- Directed by: Aaron Kunkel
- Produced by: Lance Bass; Matthew Charles Ducey; Sam Korkis; Nicholas Caprio;
- Starring: Lance Bass; AJ McLean; Ashley Parker Angel; Chris Kirkpatrick; JC Chasez; Johnny Wright; Lynn Harless; Aaron Carter; Nikki Deloach; Diane Bass;
- Cinematography: Henry Darrow McComas; Aaron Kunkel;
- Edited by: Aaron Kunkel; Shane Patterson;
- Music by: Bleeding Fingers
- Production companies: Fox Searchlight Pictures Pilgrim Media Group
- Distributed by: YouTube Premium Walt Disney Studios Motion Pictures
- Release dates: March 13, 2019 (SXSW); April 3, 2019 (YouTube Premium);
- Running time: 99 minutes
- Country: United States
- Language: English

= The Boy Band Con: The Lou Pearlman Story =

The Boy Band Con: The Lou Pearlman Story (working title The Lou Pearlman Project) is an American documentary film that premiered on March 13, 2019 at SXSW. Produced by Lance Bass, the film explores the career and legacy of record producer and convicted criminal Lou Pearlman.

==Premise==
The Boy Band Con: The Lou Pearlman Story features "the story of Lou Pearlman, his remarkable successes and offenses, and his tragic end while serving a 25-year prison sentence for multiple felony convictions. "The Lou Pearlman Project" reveals the dark side of stardom and the music industry as members of multi-platinum-selling bands like *NSYNC, Backstreet Boys, O-Town, Innosense, Take 5 and C-Note tell all about working with Pearlman."

==Persons featured==
The documentary includes interviews with:

- AJ McLean (Backstreet Boys)
- Ashley Parker Angel (O-Town)
- Aaron Carter
- JC Chasez (*NSYNC)
- Chris Kirkpatrick (*NSYNC)
- Lance Bass (*NSYNC)
- Nikki DeLoach (Innosense)
- David Perez (C-Note)
- Tim "TJ" Christofore (Take 5)
- Diane Bass (Mother of Lance Bass)
- Lynn Bomar Harless (Mother of Justin Timberlake (*NSYNC))

==Production==
On April 24, 2018, it was announced that YouTube Red was in production on The Lou Pearlman Project, a documentary executive produced by Lance Bass, Craig Piligian, Nicholas Caprio, and Sam Korkis.
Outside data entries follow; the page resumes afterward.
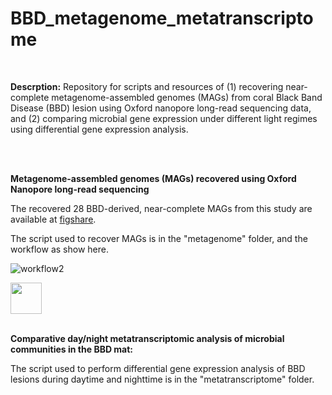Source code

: # BBD_metagenome_metatranscriptome
<br/>

 **Descrption:**
Repository for scripts and resources of (1) recovering near-complete metagenome-assembled genomes (MAGs) from coral Black Band Disease (BBD) lesion using Oxford nanopore long-read sequencing data, and (2) comparing microbial gene expression under different light regimes using differential gene expression analysis.

<br/>
<br/>

**Metagenome-assembled genomes (MAGs) recovered using Oxford Nanopore long-read sequencing**

The recovered 28 BBD-derived, near-complete MAGs from this study are available at [figshare](https://doi.org/10.6084/m9.figshare.27611787).

The script used to recover MAGs is in the "metagenome" folder, and the workflow as show here.

![workflow2](https://github.com/user-attachments/assets/0b788388-a878-445b-8b88-ea08b15f9954)

<img src="https://github.com/user-attachments/assets/0b788388-a878-445b-8b88-ea08b15f9954" width="50">


<br/>
<br/>

**Comparative day/night metatranscriptomic analysis of microbial communities in the BBD mat:**

The script used to perform differential gene expression analysis of BBD lesions during daytime and nighttime is in the "metatranscriptome" folder.
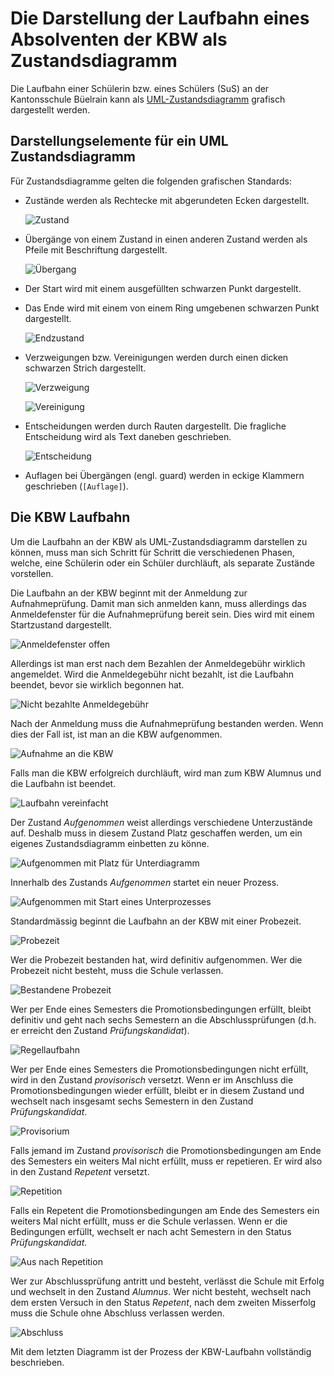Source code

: # Die Darstellung der Laufbahn eines Absolventen der KBW als Zustandsdiagramm

Die Laufbahn einer Schülerin bzw. eines Schülers (SuS) an der
Kantonsschule Büelrain kann als
[UML-Zustandsdiagramm](https://de.wikipedia.org/wiki/Zustandsdiagramm_(UML))
grafisch dargestellt werden.

## Darstellungselemente für ein UML Zustandsdiagramm

Für Zustandsdiagramme gelten die folgenden grafischen Standards:

- Zustände werden als Rechtecke mit abgerundeten Ecken dargestellt.
  
  ![Zustand](../visualisierungen/zustand.svg)

- Übergänge von einem Zustand in einen anderen Zustand werden als Pfeile
  mit Beschriftung dargestellt.

  ![Übergang](../visualisierungen/uebergang.svg)

- Der Start wird mit einem ausgefüllten schwarzen Punkt dargestellt.
- Das Ende wird mit einem von einem Ring umgebenen schwarzen Punkt
  dargestellt.

  ![Endzustand](../visualisierungen/endzustand.svg)

- Verzweigungen bzw. Vereinigungen werden durch einen dicken schwarzen
  Strich dargestellt.

  ![Verzweigung](../visualisierungen/verzweigung.svg)

  ![Vereinigung](../visualisierungen/vereinigung.svg)

- Entscheidungen werden durch Rauten dargestellt. Die fragliche
  Entscheidung wird als Text daneben geschrieben.

  ![Entscheidung](../visualisierungen/entscheidung.svg)

- Auflagen bei Übergängen (engl. guard) werden in eckige Klammern
  geschrieben (`[Auflage]`).

## Die KBW Laufbahn

Um die Laufbahn an der KBW als UML-Zustandsdiagramm darstellen zu
können, muss man sich Schritt für Schritt die verschiedenen Phasen,
welche, eine Schülerin oder ein Schüler durchläuft, als separate
Zustände vorstellen.

Die Laufbahn an der KBW beginnt mit der Anmeldung zur Aufnahmeprüfung.
Damit man sich anmelden kann, muss allerdings das Anmeldefenster für die
Aufnahmeprüfung bereit sein. Dies wird mit einem Startzustand
dargestellt.

![Anmeldefenster offen](../visualisierungen/anmeldefenster.svg)

Allerdings ist man erst nach dem Bezahlen der Anmeldegebühr wirklich
angemeldet. Wird die Anmeldegebühr nicht bezahlt, ist die Laufbahn
beendet, bevor sie wirklich begonnen hat.

![Nicht bezahlte Anmeldegebühr](../visualisierungen/anmeldegebuehr.svg)

Nach der Anmeldung muss die Aufnahmeprüfung bestanden werden. Wenn dies
der Fall ist, ist man an die KBW aufgenommen.

![Aufnahme an die KBW](../visualisierungen/aufnahme.svg)

Falls man die KBW erfolgreich durchläuft, wird man zum KBW Alumnus und
die Laufbahn ist beendet.

![Laufbahn vereinfacht](../visualisierungen/grob.svg)

Der Zustand *Aufgenommen* weist allerdings verschiedene Unterzustände
auf. Deshalb muss in diesem Zustand Platz geschaffen werden, um ein
eigenes Zustandsdiagramm einbetten zu könne.

![Aufgenommen mit Platz für Unterdiagramm](../visualisierungen/aufgenommen_gross.svg)

Innerhalb des Zustands *Aufgenommen* startet ein neuer Prozess.

![Aufgenommen mit Start eines Unterprozesses](../visualisierungen/aufgenommen_start.svg)

Standardmässig beginnt die Laufbahn an der KBW mit einer Probezeit.

![Probezeit](../visualisierungen/probezeit.svg)

Wer die Probezeit bestanden hat, wird definitiv aufgenommen. Wer die
Probezeit nicht besteht, muss die Schule verlassen.

![Bestandene Probezeit](../visualisierungen/probezeit_bestanden.svg)

Wer per Ende eines Semesters die Promotionsbedingungen erfüllt, bleibt
definitiv und geht nach sechs Semestern an die Abschlussprüfungen (d.h.
er erreicht den Zustand *Prüfungskandidat*).

![Regellaufbahn](../visualisierungen/kandidat.svg)

Wer per Ende eines Semesters die Promotionsbedingungen nicht erfüllt,
wird in den Zustand *provisorisch* versetzt. Wenn er im Anschluss die
Promotionsbedingungen wieder erfüllt, bleibt er in diesem Zustand und
wechselt nach insgesamt sechs Semestern in den Zustand
*Prüfungskandidat*.

![Provisorium](../visualisierungen/provisorium.svg)

Falls jemand im Zustand *provisorisch* die Promotionsbedingungen am Ende
des Semesters ein weiters Mal nicht erfüllt, muss er repetieren. Er wird
also in den Zustand *Repetent* versetzt.

![Repetition](../visualisierungen/repetent.svg)

Falls ein Repetent die Promotionsbedingungen am Ende des Semesters ein
weiters Mal nicht erfüllt, muss er die Schule verlassen. Wenn er die
Bedingungen erfüllt, wechselt er nach acht Semestern in den Status
*Prüfungskandidat*.

![Aus nach Repetition](../visualisierungen/aus_nach_repetition.svg)

Wer zur Abschlussprüfung antritt und besteht, verlässt die Schule mit
Erfolg und wechselt in den Zustand *Alumnus*. Wer nicht besteht,
wechselt nach dem ersten Versuch in den Status *Repetent*, nach dem
zweiten Misserfolg muss die Schule ohne Abschluss verlassen werden.

![Abschluss](../visualisierungen/abschluss.svg)

Mit dem letzten Diagramm ist der Prozess der KBW-Laufbahn vollständig
beschrieben.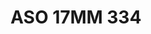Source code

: ---
title: ASO 17MM 334
date: 
draft: false

# descripcion
description : Anillo de plata 925.

materials: Plata 1049

color: 

dimensions: 17mm diámetro

code: 05-23-1723

type: "Anillos"

categories: []

price: $5.860,00

price_eftvo: $4.980,00

# Images
# first image will be shown in the product page
images:
  # - image: "images/path_to_image"
  # La ubicacion de las imagenes es imagenes/Anillos/Anillos.Solo Plata/05-23-1723-aso-17mm-334
  - image: "./images/anillos/solo_plata/05-23-1723-aso-17mm-334.jpg"
---
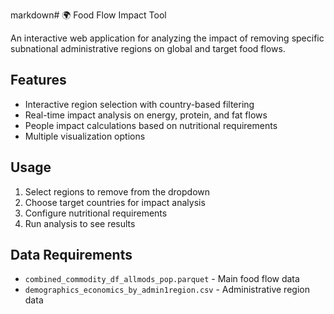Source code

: markdown# 🌍 Food Flow Impact Tool

An interactive web application for analyzing the impact of removing specific subnational administrative regions on global and target food flows.

## Features
- Interactive region selection with country-based filtering
- Real-time impact analysis on energy, protein, and fat flows
- People impact calculations based on nutritional requirements
- Multiple visualization options

## Usage
1. Select regions to remove from the dropdown
2. Choose target countries for impact analysis
3. Configure nutritional requirements
4. Run analysis to see results

## Data Requirements
- `combined_commodity_df_allmods_pop.parquet` - Main food flow data
- `demographics_economics_by_admin1region.csv` - Administrative region data
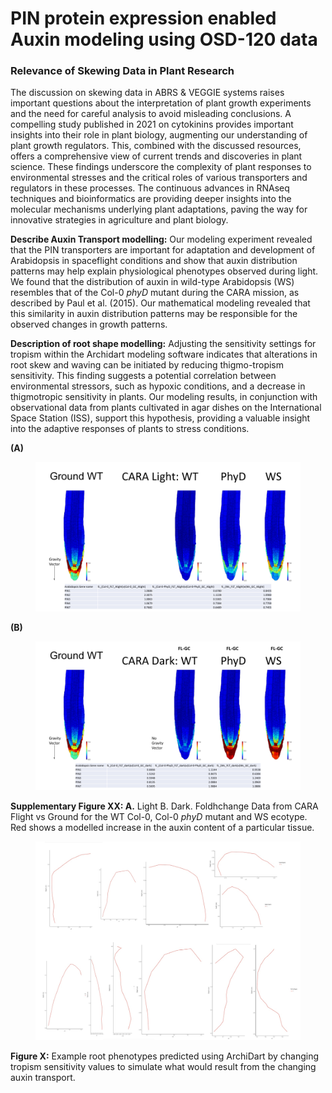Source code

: # PIN protein expression enabled Auxin modeling using OSD-120 data

### Relevance of Skewing Data in Plant Research

The discussion on skewing data in ABRS & VEGGIE systems raises important questions about the interpretation of plant growth experiments and the need for careful analysis to avoid misleading conclusions. A compelling study published in 2021 on cytokinins provides important insights into their role in plant biology, augmenting our understanding of plant growth regulators. This, combined with the discussed resources, offers a comprehensive view of current trends and discoveries in plant science. These findings underscore the complexity of plant responses to environmental stresses and the critical roles of various transporters and regulators in these processes. The continuous advances in RNAseq techniques and bioinformatics are providing deeper insights into the molecular mechanisms underlying plant adaptations, paving the way for innovative strategies in agriculture and plant biology.

**Describe Auxin Transport modelling:** Our modeling experiment revealed that the PIN transporters are important for adaptation and development of Arabidopsis in spaceflight conditions and show that auxin distribution patterns may help explain physiological phenotypes observed during light. We found that the distribution of auxin in wild-type Arabidopsis (WS) resembles that of the Col-0 _phyD_ mutant during the CARA mission, as described by Paul et al. (2015). Our mathematical modeling revealed that this similarity in auxin distribution patterns may be responsible for the observed changes in growth patterns.

**Description of root shape modelling:** Adjusting the sensitivity settings for tropism within the Archidart modeling software indicates that alterations in root skew and waving can be initiated by reducing thigmo-tropism sensitivity. This finding suggests a potential correlation between environmental stressors, such as hypoxic conditions, and a decrease in thigmotropic sensitivity in plants. Our modeling results, in conjunction with observational data from plants cultivated in agar dishes on the International Space Station (ISS), support this hypothesis, providing a valuable insight into the adaptive responses of plants to stress conditions.

**(A)**

<figure><img src="../.gitbook/assets/image.png" alt=""><figcaption></figcaption></figure>

**(B)**

<figure><img src="../.gitbook/assets/image (1).png" alt=""><figcaption></figcaption></figure>



**Supplementary Figure XX: A.** Light  B. Dark. Foldhchange Data from CARA Flight vs Ground for the WT Col-0, Col-0 _phyD_ mutant and WS ecotype. Red shows a modelled increase in the auxin content of a particular tissue.&#x20;

<figure><img src="../.gitbook/assets/image (2).png" alt=""><figcaption></figcaption></figure>

**Figure X:** Example root phenotypes predicted using ArchiDart by changing tropism sensitivity values to simulate what would result from the changing auxin transport.&#x20;


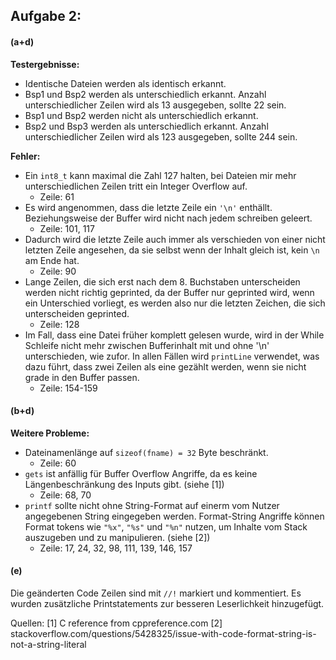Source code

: ## Aufgabe 2:

#### (a+d)
**Testergebnisse:**

* Identische Dateien werden als identisch erkannt.
* Bsp1 und Bsp2 werden als unterschiedlich erkannt. Anzahl unterschiedlicher Zeilen wird als 13 ausgegeben, sollte 22 sein.
* Bsp1 und Bsp2 werden nicht als unterschiedlich erkannt.
* Bsp2 und Bsp3 werden als unterschiedlich erkannt. Anzahl unterschiedlicher Zeilen wird als 123 ausgegeben, sollte 244 sein.

**Fehler:**

* Ein `int8_t` kann maximal die Zahl 127 halten, bei Dateien mir mehr unterschiedlichen Zeilen tritt ein Integer Overflow auf.
    - Zeile: 61
* Es wird angenommen, dass die letzte Zeile ein `'\n'` enthällt. Beziehungsweise der Buffer wird nicht nach jedem schreiben geleert.
    - Zeile: 101, 117
* Dadurch wird die letzte Zeile auch immer als verschieden von einer nicht letzten Zeile angesehen, da sie selbst wenn der Inhalt gleich ist, kein `\n` am Ende hat.
    - Zeile: 90
* Lange Zeilen, die sich erst nach dem 8. Buchstaben unterscheiden werden nicht richtig geprinted, da der Buffer nur geprinted wird, wenn ein Unterschied vorliegt, es werden also nur die letzten Zeichen, die sich unterscheiden geprinted.
    - Zeile: 128
* Im Fall, dass eine Datei früher komplett gelesen wurde, wird in der While Schleife nicht mehr zwischen Bufferinhalt mit und ohne '\n' unterschieden, wie zufor. In allen Fällen wird `printLine` verwendet, was dazu führt, dass zwei Zeilen als eine gezählt werden, wenn sie nicht grade in den Buffer passen.
    - Zeile: 154-159

#### (b+d)
**Weitere Probleme:**

* Dateinamenlänge auf `sizeof(fname) = 32` Byte beschränkt.
    - Zeile: 60
* `gets` ist anfällig für Buffer Overflow Angriffe, da es keine Längenbeschränkung des Inputs gibt. (siehe [1])
    - Zeile: 68, 70
* `printf` sollte nicht ohne String-Format auf einerm vom Nutzer angegebenen String eingegeben werden. Format-String Angriffe können Format tokens wie `"%x"`, `"%s"` und `"%n"` nutzen, um Inhalte vom Stack auszugeben und zu manipulieren. (siehe [2])
    - Zeile: 17, 24, 32, 98, 111, 139, 146, 157

#### (e)
Die geänderten Code Zeilen sind mit `//!` markiert und kommentiert. Es wurden zusätzliche Printstatements zur besseren Leserlichkeit hinzugefügt.

Quellen:
[1] C reference from cppreference.com
[2] stackoverflow.com/questions/5428325/issue-with-code-format-string-is-not-a-string-literal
The documentary was set to feature interviews with AJ McLean, Ashley Parker Angel, Aaron Carter, JC Chasez, Chris Kirkpatrick, Lance Bass, Diane Bass, and Lynn Bomar Harless. Production companies involved with the film were slated to consist of Pilgrim Media Group.

==Release==
The film held its world premiere at the Paramount Theatre in Austin, Texas on March 13, 2019, during the South by Southwest film festival as part of the "24 Beats Per Second" series of screenings.